В последнее время в туристическом центре на Адриатическом море появились совсем другие люди. У них поношенная одежда, отстраненный потухший взгляд, они вздрагивают от шума фейерверков. Это — беженцы из Мариуполя, Харькова, Одессы, Киева и других украинских городов, осажденных или разрушенных российской армией. Они с удивлением разглядывают нарядную толпу на набережной Будвы, словно не понимая, куда попали. Наверное, перед их внутренним взором проходят другие картины: искореженные горящие здания, пустые глазницы окон, почерневшие скелеты домов, лежащие в руинах города и толпы людей, спасающихся от войны. По данным балканской прессы, за последние два месяца в Черногории оказались не менее 10 тысяч беженцев из Украины.

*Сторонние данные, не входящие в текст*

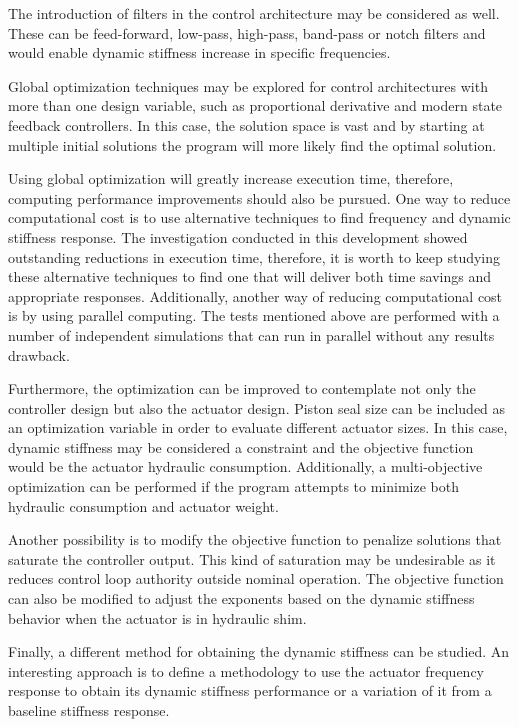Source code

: The introduction of filters in the control architecture may be considered as well. These can be feed-forward, low-pass, high-pass, band-pass or notch filters and would enable dynamic stiffness increase in specific frequencies.

Global optimization techniques may be explored for control architectures with more than one design variable, such as proportional derivative and modern state feedback controllers. In this case, the solution space is vast and by starting at multiple initial solutions the program will more likely find the optimal solution.

Using global optimization will greatly increase execution time, therefore, computing performance improvements should also be pursued. One way to reduce computational cost is to use alternative techniques to find frequency and dynamic stiffness response. The investigation conducted in this development showed outstanding reductions in execution time, therefore, it is worth to keep studying these alternative techniques to find one that will deliver both time savings and appropriate responses. Additionally, another way of reducing computational cost is by using parallel computing. The tests mentioned above are performed with a number of independent simulations that can run in parallel without any results drawback. 

Furthermore, the optimization can be improved to contemplate not only the controller design but also the actuator design. Piston seal size can be included as an optimization variable in order to evaluate different actuator sizes. In this case, dynamic stiffness may be considered a constraint and the objective function would be the actuator hydraulic consumption. Additionally, a multi-objective optimization can be performed if the program attempts to minimize both hydraulic consumption and actuator weight.

Another possibility is to modify the objective function to penalize solutions that saturate the controller output. This kind of saturation may be undesirable as it reduces control loop authority outside nominal operation. The objective function can also be modified to adjust the exponents based on the dynamic stiffness behavior when the actuator is in hydraulic shim.  

Finally, a different method for obtaining the dynamic stiffness can be studied. An interesting approach is to define a methodology to use the actuator frequency response to obtain its dynamic stiffness performance or a variation of it from a baseline stiffness response.
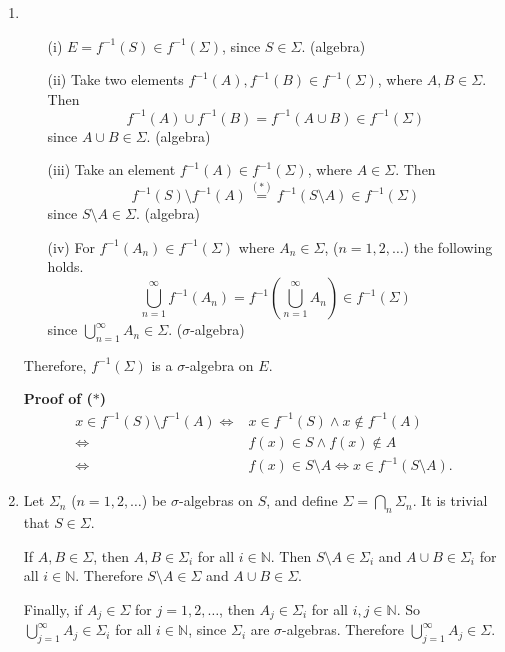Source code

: \documentclass[12pt]{report}
\newcommand{\numl}[1]{\item[\large\textbf{\sffamily #1.}]}
\newcommand{\inv}{^{-1}}
\newcommand{\bs}{\setminus}
\newcommand{\paren}[1]{\left( #1 \right)}
\newcommand{\mast}{\(\ast\)}
\newcommand{\N}{\mathbb{N}}
\begin{document}
\begin{enumerate}
    \numl{2}
    \begin{enumerate}
        \item[(i)] \(E = f\inv(S) \in f\inv(\Sigma)\), since \(S \in \Sigma\). (algebra)
        \item[(ii)] Take two elements \(f\inv(A), f\inv(B) \in f\inv(\Sigma)\), where \(A, B \in \Sigma\). Then
            \[
                f\inv(A) \cup f\inv(B) = f\inv(A \cup B) \in f\inv(\Sigma)
            \]
            since \(A \cup B \in \Sigma\). (algebra)
        \item[(iii)] Take an element \(f\inv(A) \in f\inv(\Sigma)\), where \(A \in \Sigma\). Then
            \[
                f\inv(S) \bs f\inv(A) \overset{(\ast)}{=} f\inv\paren{S \bs A} \in f\inv(\Sigma)
            \]
            since \(S \bs A \in \Sigma\). (algebra)
        \item[(iv)] For \(f\inv(A_n) \in f\inv(\Sigma)\) where \(A_n \in \Sigma\), (\(n = 1, 2, \dots\)) the following holds.
            \[
                \bigcup_{n=1}^\infty f\inv(A_n) = f\inv\paren{\bigcup_{n=1}^\infty A_n} \in f\inv(\Sigma)
            \]
            since \(\bigcup_{n=1}^\infty A_n \in \Sigma\). (\(\sigma\)-algebra)
    \end{enumerate}

    Therefore, \(f\inv(\Sigma)\) is a \(\sigma\)-algebra on \(E\).

        {\sffamily \bfseries Proof of (\mast)}
    \[
        \begin{aligned}
            x \in f\inv(S) \bs f\inv(A) \iff & x \in f\inv(S) \land x \notin f\inv(A)           \\
            \iff                             & f(x) \in S \land f(x) \notin A                   \\
            \iff                             & f(x) \in S\bs A \iff x \in f\inv\paren{S \bs A}.
        \end{aligned}
    \]

    \numl{3} Let \(\Sigma_n\) (\(n = 1, 2, \dots\)) be \(\sigma\)-algebras on \(S\), and define \(\Sigma = \bigcap_{n} \Sigma_n\). It is trivial that \(S \in \Sigma\).

    If \(A, B \in \Sigma\), then \(A, B \in \Sigma_i\) for all \(i \in \N\). Then \(S \bs A \in \Sigma_i\) and \(A \cup B \in \Sigma_i\) for all \(i \in \N\). Therefore \(S\bs A \in \Sigma\) and \(A \cup B \in \Sigma\).

    Finally, if \(A_j \in \Sigma\) for \(j = 1, 2, \dots\), then \(A_j \in \Sigma_i\) for all \(i, j \in \N\). So \(\bigcup_{j=1}^\infty A_j \in \Sigma_i\) for all \(i \in \N\), since \(\Sigma_i\) are \(\sigma\)-algebras. Therefore \(\bigcup_{j=1}^\infty A_j \in \Sigma\).


\end{enumerate}
\end{document}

Некоторые из них нашли спасение в «Pristanište» — так называется приют для вынужденных мигрантов в Будве. «Pristanište» переводится на русский, как «Пристань», но большинство его обитателей предпочитает использовать народное название — «Пристанище». Среди его учредителей — семья Шмелевых из Москвы, бывший руководитель «Форекс-клуба» Олег Репс, а также другие российские и черногорские благотворители. Приют разместился в пяти зданиях-виллах в одном из живописных переулков Будвы. Здесь, в окружении цветущих деревьев и бережно внимательной помощи волонтеров, беженцы могут провести две недели. Им помогут найти постоянное жилье, работу, школу для детей, остаться в Черногории или переехать в другую европейскую страну.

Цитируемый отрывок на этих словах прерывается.